Casing weight is transferred to the starting casing head and intermediate spools with two different types of hanger systems:
- A slip-and-seal casing-hanger assembly.
- A mandrel-style casing hanger.
The slip-and-seal casing-hanger assembly (Fig. 8.6) has an OD profile that mates with the internal profile of the starting casing head and intermediate casing spools. Integral to this casing-hanger assembly is a set of slips with a tapered wedge-type back and serrated teeth that bite into the OD of the casing being suspended.
When the casing has been run and cemented, the BOP is disconnected from the casing spool and lifted up to gain access to the spool bowl area. After the slip-and-seal casing-hanger assembly is installed, the traveling block will lower the casing and set a predetermined amount of casing load onto the slip-and-seal casing-hanger assembly. The teeth on the slips will engage the pipe OD and transfer the suspended weight of the casing to the starting casing head. As the slips travel down, they are forced in against the casing, applying greater and greater support capacity. As the slips continue to engage the pipe, a load is placed on the automatic weight-set elastomeric seal assembly, sealing the annulus between the casing and the casing head. This installation creates a pressure barrier and isolates the annular pressure below the slip-and-seal casing hanger from the wellbore.

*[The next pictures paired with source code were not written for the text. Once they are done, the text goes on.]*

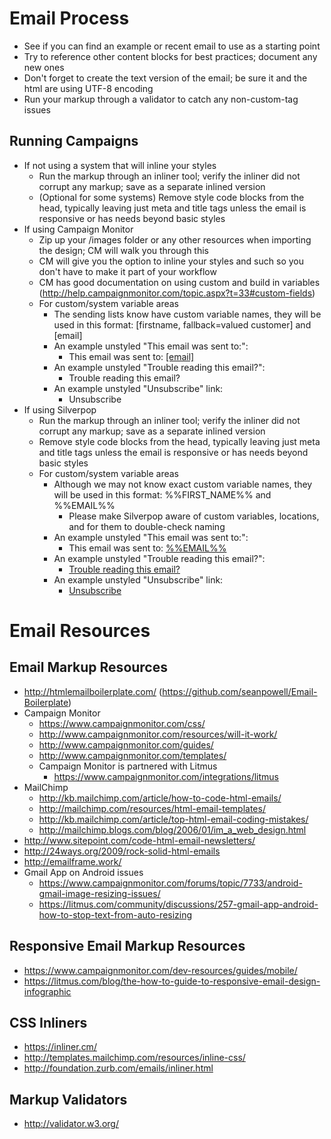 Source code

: # Email Process

* See if you can find an example or recent email to use as a starting point
* Try to reference other content blocks for best practices; document any new ones
* Don't forget to create the text version of the email; be sure it and the html are using UTF-8 encoding
* Run your markup through a validator to catch any non-custom-tag issues

## Running Campaigns

* If not using a system that will inline your styles
	* Run the markup through an inliner tool; verify the inliner did not corrupt any markup; save as a separate inlined version
	* (Optional for some systems) Remove style code blocks from the head, typically leaving just meta and title tags unless the email is responsive or has needs beyond basic styles
* If using Campaign Monitor
	* Zip up your /images folder or any other resources when importing the design; CM will walk you through this
	* CM will give you the option to inline your styles and such so you don't have to make it part of your workflow
	* CM has good documentation on using custom and build in variables (http://help.campaignmonitor.com/topic.aspx?t=33#custom-fields)
	* For custom/system variable areas
		* The sending lists know have custom variable names, they will be used in this format: [firstname, fallback=valued customer] and [email]
		* An example unstyled "This email was sent to:":
			* This email was sent to: <a href="mailto:[email]">[email]</a>
		* An example unstyled "Trouble reading this email?":
			* <webversion>Trouble reading this email?</webversion>
		* An example  unstyled "Unsubscribe" link:
			* <unsubscribe>Unsubscribe</unsubscribe>
* If using Silverpop
	* Run the markup through an inliner tool; verify the inliner did not corrupt any markup; save as a separate inlined version
	* Remove style code blocks from the head, typically leaving just meta and title tags unless the email is responsive or has needs beyond basic styles
	* For custom/system variable areas
		* Although we may not know exact custom variable names, they will be used in this format: %%FIRST_NAME%% and %%EMAIL%%
			* Please make Silverpop aware of custom variables, locations, and for them to double-check naming
		* An example unstyled "This email was sent to:":
			* This email was sent to: <a name="_EMAIL_" href="mailto:%%EMAIL%%">%%EMAIL%%</a>
		* An example unstyled "Trouble reading this email?":
			* <a name="C2V" href="#SPCLICKTOVIEW" xt="SPCLICKTOVIEW">Trouble reading this email?</a>
		* An example  unstyled "Unsubscribe" link:
			* <a name="Unsubscribe" href="http://www.example.com/unsubscribe?stype=LISTNAME&gnum={GUID}&fullsite=true">Unsubscribe</a>

# Email Resources

## Email Markup Resources

* http://htmlemailboilerplate.com/ (https://github.com/seanpowell/Email-Boilerplate)
* Campaign Monitor
	* https://www.campaignmonitor.com/css/
	* http://www.campaignmonitor.com/resources/will-it-work/
	* http://www.campaignmonitor.com/guides/
	* http://www.campaignmonitor.com/templates/
	* Campaign Monitor is partnered with Litmus
		* https://www.campaignmonitor.com/integrations/litmus
* MailChimp
	* http://kb.mailchimp.com/article/how-to-code-html-emails/
	* http://mailchimp.com/resources/html-email-templates/
	* http://kb.mailchimp.com/article/top-html-email-coding-mistakes/
	* http://mailchimp.blogs.com/blog/2006/01/im_a_web_design.html
* http://www.sitepoint.com/code-html-email-newsletters/
* http://24ways.org/2009/rock-solid-html-emails
* http://emailframe.work/
* Gmail App on Android issues
	* https://www.campaignmonitor.com/forums/topic/7733/android-gmail-image-resizing-issues/
	* https://litmus.com/community/discussions/257-gmail-app-android-how-to-stop-text-from-auto-resizing

## Responsive Email Markup Resources

* https://www.campaignmonitor.com/dev-resources/guides/mobile/
* https://litmus.com/blog/the-how-to-guide-to-responsive-email-design-infographic

## CSS Inliners

* https://inliner.cm/
* http://templates.mailchimp.com/resources/inline-css/
* http://foundation.zurb.com/emails/inliner.html

## Markup Validators

* http://validator.w3.org/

Traditionally, mandrel hangers (Fig. 8.7) are used only to suspend tubing from the tubing head. Occasionally, they can also be used in intermediate casing spools as an alternative to the slip-and-seal casing-hanger assembly. The mandrel hanger is a solid body with a through-bore ID similar to that of the tubing or casing run below, and it also has penetrations for downhole safety valve line(s) and temperature and pressure gauges, if required. Traditionally in spool wellheads, elastomeric seals are used to seal the annulus between the casing-spool body and the casing or tubing hanger.
Annulus SealsThe seals used on spool wellhead systems are traditionally elastomeric. This is primarily because the seal must be energized against the casing-bowl ID and must also seal against the rough finish of the casing OD.
This elastomeric sealing system is used for the slip-and-seal assembly as well as the bottom of the intermediate casing or tubing spools. The slip-and-seal assembly (Fig. 8.8) provides a primary annulus seal, while the elastomeric seal in the bottom of each casing and tubing spool also provides a seal. The casing-spool flange connection becomes a secondary seal for both annulus and wellbore pressure. The elastomeric seals are manufactured using different materials to allow for various pressures, produced fluids, and other environmental conditions. The exception is the seal between each flange face, which is a metal-to-metal sealing ring gasket that provides a pressure-tight seal between each of the spool flanges. Ring gaskets are also used between the wellhead and the BOP stack, as well as the valves used for annulus access.
While drilling the well, it is required that the seal bores in each of the intermediate casing spools and tubing spools be protected. A series of wear bushings (Fig. 8.9) are supplied to protect the seal areas discussed during the drilling operation. The wear bushings are run on a drillpipe tool (Fig. 8.10) with J-lugs located on the OD that interface with J-slots located in the top ID section of the wear bushing.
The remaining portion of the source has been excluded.